Saturday, December 12, 2015

"The world is better because . . . [she] lived in it."




At sundown this evening, we lit the Yahrzeit candle for my mother, who passed away a year ago at the age of 95.  She was a wonderful and great woman.

Since all of our immediate family were here Thanksgiving Weekend, we went to visit the cemetery together.  Bobbi chose this very appropriate and meaningful portion from the Reform Yom Kippur memorial service to read at her gravesite.  I thought I would share it:

"If some messenger were to come to us with the offer that death should be overthrown, but with the one inseparable condition that birth should also cease; if the existing generation were given the chance to live for ever, but on the clear understanding that never again would there be a child, or a youth, or first love, never again new persons with new hopes, new ideas, new achievements; ourselves for always and never any others – could the answer be in doubt?
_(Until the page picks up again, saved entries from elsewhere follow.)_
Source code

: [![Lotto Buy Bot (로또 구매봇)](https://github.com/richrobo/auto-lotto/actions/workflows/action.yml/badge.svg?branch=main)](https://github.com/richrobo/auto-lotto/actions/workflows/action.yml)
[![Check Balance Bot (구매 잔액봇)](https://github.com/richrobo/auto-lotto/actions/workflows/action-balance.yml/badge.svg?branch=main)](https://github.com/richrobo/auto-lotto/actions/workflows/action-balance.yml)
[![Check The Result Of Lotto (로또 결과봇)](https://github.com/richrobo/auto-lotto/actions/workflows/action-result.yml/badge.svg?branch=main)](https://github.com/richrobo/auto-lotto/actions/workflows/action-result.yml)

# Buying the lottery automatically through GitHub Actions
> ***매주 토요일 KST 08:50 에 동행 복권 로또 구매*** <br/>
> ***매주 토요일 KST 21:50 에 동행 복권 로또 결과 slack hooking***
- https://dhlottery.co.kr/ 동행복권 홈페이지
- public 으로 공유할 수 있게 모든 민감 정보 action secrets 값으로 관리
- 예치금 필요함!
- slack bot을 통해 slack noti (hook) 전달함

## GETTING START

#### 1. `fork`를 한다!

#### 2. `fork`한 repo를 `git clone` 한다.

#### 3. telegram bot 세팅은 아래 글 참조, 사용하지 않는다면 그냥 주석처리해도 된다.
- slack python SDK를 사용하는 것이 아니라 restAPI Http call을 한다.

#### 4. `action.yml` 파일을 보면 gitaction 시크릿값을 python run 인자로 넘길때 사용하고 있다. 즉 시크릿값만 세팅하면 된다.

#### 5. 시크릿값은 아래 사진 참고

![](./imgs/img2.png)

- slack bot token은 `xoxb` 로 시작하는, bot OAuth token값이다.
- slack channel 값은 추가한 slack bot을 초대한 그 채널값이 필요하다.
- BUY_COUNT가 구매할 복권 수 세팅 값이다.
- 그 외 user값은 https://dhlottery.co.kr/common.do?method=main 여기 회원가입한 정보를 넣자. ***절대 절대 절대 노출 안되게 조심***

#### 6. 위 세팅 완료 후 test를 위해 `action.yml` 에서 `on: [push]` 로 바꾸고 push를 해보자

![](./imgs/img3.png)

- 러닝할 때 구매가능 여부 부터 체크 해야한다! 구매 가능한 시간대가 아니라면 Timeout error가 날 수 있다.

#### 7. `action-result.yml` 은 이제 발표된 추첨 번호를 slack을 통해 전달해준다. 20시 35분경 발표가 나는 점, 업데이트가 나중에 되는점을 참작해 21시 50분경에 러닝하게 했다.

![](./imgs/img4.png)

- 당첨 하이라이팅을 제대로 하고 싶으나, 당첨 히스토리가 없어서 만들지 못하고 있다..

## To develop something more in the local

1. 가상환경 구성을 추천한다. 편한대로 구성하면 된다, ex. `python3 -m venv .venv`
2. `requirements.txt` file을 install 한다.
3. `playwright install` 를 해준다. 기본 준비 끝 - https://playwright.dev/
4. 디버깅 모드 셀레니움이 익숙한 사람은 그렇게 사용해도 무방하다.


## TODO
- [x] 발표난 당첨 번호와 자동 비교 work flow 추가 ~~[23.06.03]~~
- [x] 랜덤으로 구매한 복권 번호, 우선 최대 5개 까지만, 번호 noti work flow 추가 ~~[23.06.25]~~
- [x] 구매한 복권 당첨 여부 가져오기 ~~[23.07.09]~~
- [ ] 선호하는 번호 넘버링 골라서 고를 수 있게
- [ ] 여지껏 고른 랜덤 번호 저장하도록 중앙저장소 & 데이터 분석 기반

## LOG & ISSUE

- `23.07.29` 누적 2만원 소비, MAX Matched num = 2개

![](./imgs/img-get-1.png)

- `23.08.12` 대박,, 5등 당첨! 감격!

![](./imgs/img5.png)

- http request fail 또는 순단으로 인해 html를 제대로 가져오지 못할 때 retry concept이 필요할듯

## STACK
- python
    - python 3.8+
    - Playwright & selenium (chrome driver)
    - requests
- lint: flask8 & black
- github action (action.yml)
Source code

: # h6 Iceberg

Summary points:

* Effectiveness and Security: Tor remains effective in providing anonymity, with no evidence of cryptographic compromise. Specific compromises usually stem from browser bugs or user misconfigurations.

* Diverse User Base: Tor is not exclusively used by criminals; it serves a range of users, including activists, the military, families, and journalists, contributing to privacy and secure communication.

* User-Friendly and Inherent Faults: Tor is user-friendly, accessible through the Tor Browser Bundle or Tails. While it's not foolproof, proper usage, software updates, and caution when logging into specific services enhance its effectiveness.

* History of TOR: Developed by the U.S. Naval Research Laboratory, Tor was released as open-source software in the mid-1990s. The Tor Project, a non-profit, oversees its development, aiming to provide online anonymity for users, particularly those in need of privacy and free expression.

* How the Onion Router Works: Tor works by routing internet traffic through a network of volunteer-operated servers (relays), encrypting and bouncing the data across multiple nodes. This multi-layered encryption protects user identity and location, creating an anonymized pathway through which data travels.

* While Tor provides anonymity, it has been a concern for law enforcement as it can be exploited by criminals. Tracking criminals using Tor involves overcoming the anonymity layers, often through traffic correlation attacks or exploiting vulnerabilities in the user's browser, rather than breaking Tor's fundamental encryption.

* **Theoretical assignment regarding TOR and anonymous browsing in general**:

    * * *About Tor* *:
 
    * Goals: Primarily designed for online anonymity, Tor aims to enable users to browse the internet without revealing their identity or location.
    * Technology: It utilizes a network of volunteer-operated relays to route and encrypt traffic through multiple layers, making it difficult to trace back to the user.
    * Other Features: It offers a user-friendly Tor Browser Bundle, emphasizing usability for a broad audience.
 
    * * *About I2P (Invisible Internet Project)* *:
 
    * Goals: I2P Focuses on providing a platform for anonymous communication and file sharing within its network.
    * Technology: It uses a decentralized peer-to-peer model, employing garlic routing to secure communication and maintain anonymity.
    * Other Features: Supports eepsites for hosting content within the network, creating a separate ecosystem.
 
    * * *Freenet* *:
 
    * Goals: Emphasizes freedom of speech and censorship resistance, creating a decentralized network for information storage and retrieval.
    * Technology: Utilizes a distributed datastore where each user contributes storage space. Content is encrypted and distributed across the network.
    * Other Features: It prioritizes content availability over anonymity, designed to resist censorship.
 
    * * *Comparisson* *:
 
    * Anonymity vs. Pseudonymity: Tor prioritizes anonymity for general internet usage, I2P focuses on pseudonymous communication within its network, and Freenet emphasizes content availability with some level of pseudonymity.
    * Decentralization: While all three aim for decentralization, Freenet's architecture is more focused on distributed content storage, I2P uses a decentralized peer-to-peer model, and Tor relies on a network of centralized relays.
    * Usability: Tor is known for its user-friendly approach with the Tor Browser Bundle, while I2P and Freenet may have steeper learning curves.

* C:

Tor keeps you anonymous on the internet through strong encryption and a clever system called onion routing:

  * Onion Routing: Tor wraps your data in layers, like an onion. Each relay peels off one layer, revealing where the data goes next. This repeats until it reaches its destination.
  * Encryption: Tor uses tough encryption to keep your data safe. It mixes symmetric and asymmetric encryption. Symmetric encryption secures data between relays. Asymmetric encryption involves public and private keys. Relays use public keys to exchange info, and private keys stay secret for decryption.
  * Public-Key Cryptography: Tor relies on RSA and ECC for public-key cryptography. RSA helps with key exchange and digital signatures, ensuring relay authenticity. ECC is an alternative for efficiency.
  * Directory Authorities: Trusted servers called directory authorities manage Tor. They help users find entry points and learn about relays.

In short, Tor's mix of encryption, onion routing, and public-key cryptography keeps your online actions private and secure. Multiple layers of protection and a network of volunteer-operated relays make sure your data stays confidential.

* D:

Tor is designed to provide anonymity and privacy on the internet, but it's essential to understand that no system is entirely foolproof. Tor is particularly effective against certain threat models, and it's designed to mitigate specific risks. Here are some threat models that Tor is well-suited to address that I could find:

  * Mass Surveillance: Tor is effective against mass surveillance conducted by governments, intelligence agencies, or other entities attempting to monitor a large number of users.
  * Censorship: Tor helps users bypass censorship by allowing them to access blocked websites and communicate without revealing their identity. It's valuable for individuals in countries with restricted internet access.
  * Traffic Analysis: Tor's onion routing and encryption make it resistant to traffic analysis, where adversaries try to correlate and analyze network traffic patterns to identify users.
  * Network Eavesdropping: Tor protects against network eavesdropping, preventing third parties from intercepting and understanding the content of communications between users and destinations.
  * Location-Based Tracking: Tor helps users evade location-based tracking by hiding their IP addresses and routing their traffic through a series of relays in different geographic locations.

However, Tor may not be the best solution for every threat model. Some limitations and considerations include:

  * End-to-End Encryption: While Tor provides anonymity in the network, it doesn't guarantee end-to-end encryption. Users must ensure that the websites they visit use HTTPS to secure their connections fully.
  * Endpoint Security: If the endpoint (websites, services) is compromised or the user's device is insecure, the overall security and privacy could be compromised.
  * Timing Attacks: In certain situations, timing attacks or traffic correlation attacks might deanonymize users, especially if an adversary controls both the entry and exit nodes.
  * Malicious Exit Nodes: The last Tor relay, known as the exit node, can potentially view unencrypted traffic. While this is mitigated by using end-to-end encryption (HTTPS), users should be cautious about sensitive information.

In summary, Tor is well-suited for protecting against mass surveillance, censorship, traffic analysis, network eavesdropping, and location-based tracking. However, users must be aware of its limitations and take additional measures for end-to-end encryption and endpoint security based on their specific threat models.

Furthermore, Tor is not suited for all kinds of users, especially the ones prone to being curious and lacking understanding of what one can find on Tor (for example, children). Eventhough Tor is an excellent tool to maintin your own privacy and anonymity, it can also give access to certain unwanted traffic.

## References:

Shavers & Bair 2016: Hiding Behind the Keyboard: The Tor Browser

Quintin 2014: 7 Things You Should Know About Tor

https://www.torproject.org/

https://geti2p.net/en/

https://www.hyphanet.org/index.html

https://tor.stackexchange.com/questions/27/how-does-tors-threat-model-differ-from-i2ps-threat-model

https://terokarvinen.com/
"We shall not fear the summons of death; we shall remember those who have gone before us, and those who will come after us!

"Let us treasure the time we have, and resolve to use it well, counting each moment precious – a chance to apprehend some truth, to experience some beauty, to conquer some evil, to relieve some suffering, to love and be loved, to achieve something of lasting worth.

"Help us then, to fulfill the promise that it is in each of us, and so to conduct ourselves that, generations hence, it will be true to say of us: The world is better because, for a brief space, they lived in it."